In the Mariners’ case, think of it like this: Lincoln has great things to say about Willie Bloomquist, and apparently sincerely believes that great things happen when he’s in the lineup. Lincoln’s expressed interest in having Bloomquist play everyday to show what he’s capable of, and so on.
Say that Bavasi disagrees: he sees Bloomquist as a useful bench player, but Bloomquist is likely to make $2m in arbitration. Bavasi wants to let him go. Would the ownership step in and force spending that small but significant chunk rather than lose him?
Or, say Bavasi wants to acquire a Marcus Giles clone, and can get MGC for a bag of cashews. Would the ownership authorize the cashew giveaway if it meant Bloomquist would assuredly never play a regular infield position?
It’s hard to say. In the past, there’s been almost no evidence of direct intervention in cases like that. But consider it a little further:
– Griffey demanded a trade
– Randy had feuded with management for years, and was forcing a trade
– Alex Rodriguez took the team to free agency
It’s natural that a person like Lincoln would respect and leave alone a GM of Pat Gillick’s stature. He might argue his case, but be extremely reluctant to overrule the judgment of someone known as the best GM in baseball. Coming into this year, Bavasi may be a better GM than Gillick (which is a whole other discussion) but with two terrible seasons here and no media seal of approval, the temptation to substitute his judgment for Bavasi’s will be much stronger.

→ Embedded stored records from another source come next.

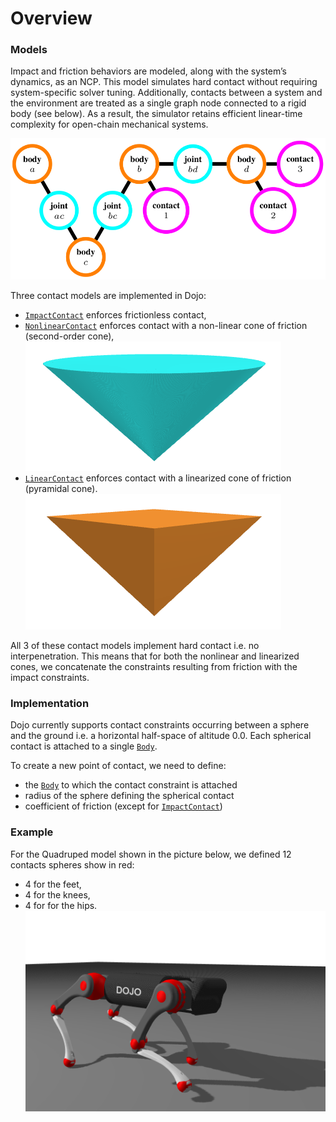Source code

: # Overview

### Models
Impact and friction behaviors are modeled, along with the system’s dynamics, as an NCP. This model simulates hard contact without requiring system-specific solver tuning. Additionally, contacts between a system and the environment are treated as a single graph node connected to a rigid body (see below). As a result, the simulator retains efficient linear-time complexity for open-chain mechanical systems.

![graph](./assets/graph.png)

Three contact models are implemented in Dojo:
- [`ImpactContact`](@ref) enforces frictionless contact,
- [`NonlinearContact`](@ref) enforces contact with a non-linear cone of friction (second-order cone),
![nonlinear_cone](./assets/nonlinear_cone.png)
- [`LinearContact`](@ref) enforces contact with a linearized cone of friction (pyramidal cone).
![linearized_cone](./assets/linearized_cone.png)

All 3 of these contact models implement hard contact i.e. no interpenetration. This means that for both the nonlinear and linearized cones, we concatenate the constraints resulting from friction with the impact constraints.


### Implementation
Dojo currently supports contact constraints occurring between a sphere and the ground i.e. a horizontal half-space of altitude 0.0. Each spherical contact is attached to a single [`Body`](@ref).

To create a new point of contact, we need to define:
- the [`Body`](@ref) to which the contact constraint is attached
- radius of the sphere defining the spherical contact
- coefficient of friction (except for [`ImpactContact`](@ref))


### Example
For the Quadruped model shown in the picture below, we defined 12 contacts spheres show in red:
- 4 for the feet,
- 4 for the knees,
- 4 for for the hips.
![quadruped_contact](./assets/quadruped_contact.png)

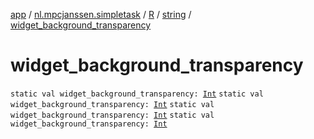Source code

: [app](../../../index.md) / [nl.mpcjanssen.simpletask](../../index.md) / [R](../index.md) / [string](index.md) / [widget_background_transparency](.)

# widget_background_transparency

`static val widget_background_transparency: `[`Int`](https://kotlinlang.org/api/latest/jvm/stdlib/kotlin/-int/index.html)
`static val widget_background_transparency: `[`Int`](https://kotlinlang.org/api/latest/jvm/stdlib/kotlin/-int/index.html)
`static val widget_background_transparency: `[`Int`](https://kotlinlang.org/api/latest/jvm/stdlib/kotlin/-int/index.html)
`static val widget_background_transparency: `[`Int`](https://kotlinlang.org/api/latest/jvm/stdlib/kotlin/-int/index.html)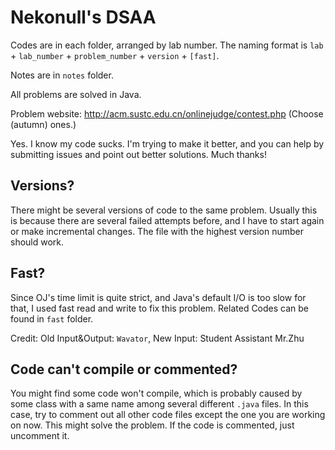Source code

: # Nekonull's DSAA

Codes are in each folder, arranged by lab number. The naming format is `lab` + `lab_number` + `problem_number` + `version` + `[fast]`.

Notes are in `notes` folder.

All problems are solved in Java.

Problem website: http://acm.sustc.edu.cn/onlinejudge/contest.php (Choose (autumn) ones.)



Yes. I know my code sucks. I'm trying to make it better, and you can help by submitting issues and point out better solutions. Much thanks!



## Versions?

There might be several versions of code to the same problem. Usually this is because there are several failed attempts before, and I have to start again or make incremental changes. The file with the highest version number should work.

## Fast?

Since OJ's time limit is quite strict, and Java's default I/O is too slow for that, I used fast read and write to fix this problem. Related Codes can be found in `fast` folder.

Credit: Old Input&Output: `Wavator`, New Input: Student Assistant Mr.Zhu

## Code can't compile or commented?

You might find some code won't compile, which is probably caused by some class with a same name among several different `.java` files. In this case, try to comment out all other code files except the one you are working on now. This might solve the problem. If the code is commented, just uncomment it.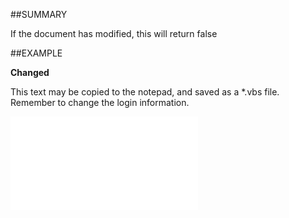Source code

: 

##SUMMARY

If the document has modified, this will return false


##EXAMPLE

**Changed**

This text may be copied to the notepad, and saved as a *.vbs file. Remember to change the login information.

![](../../Examples/vbs/SODocument.Changed.vbs.txt)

There have been few cases in the ownership’s history where you might look for fingerprints. Dan Wilson’s retention, for instance, but even that wasn’t much money. Jamie Moyer’s 3-year deal was rich for a home-town favorite, but not out of the realm of reason.
This also becomes more important as Lincoln & Co. try to balance the fan issue (which I wrote about earlier). If they’re attached to Bloomquist, and they believe the fans are attached to Bloomquist, and they think it might be the last straw to trade away the scrappy local boy, they might step in.
And then we’re in trouble. The more frequently and the more directly ownership gets in the way of the baseball people, the less well the organization will do, the worse the team will fare, and the dimmer the fan’s chance of seeing a good team in the near future will be. It’s unfortunate that this year, as the team faces a huge season that could return them to grace or damn them to a long purgatory in the AL West cellar, the pressure and temptation for those at the top of the organization to meddle is greater than it has ever been.
Until we see that start to happen, though, we should discard public statements by Lincoln or Armstrong that show they don’t have a good idea of what makes a productive ballplayer, or how to construct a winning team. As long as they give people who do know those things enough money and freedom to do their jobs, the business side’s baseball opinions aren’t relevant, no matter how dumb they may seem.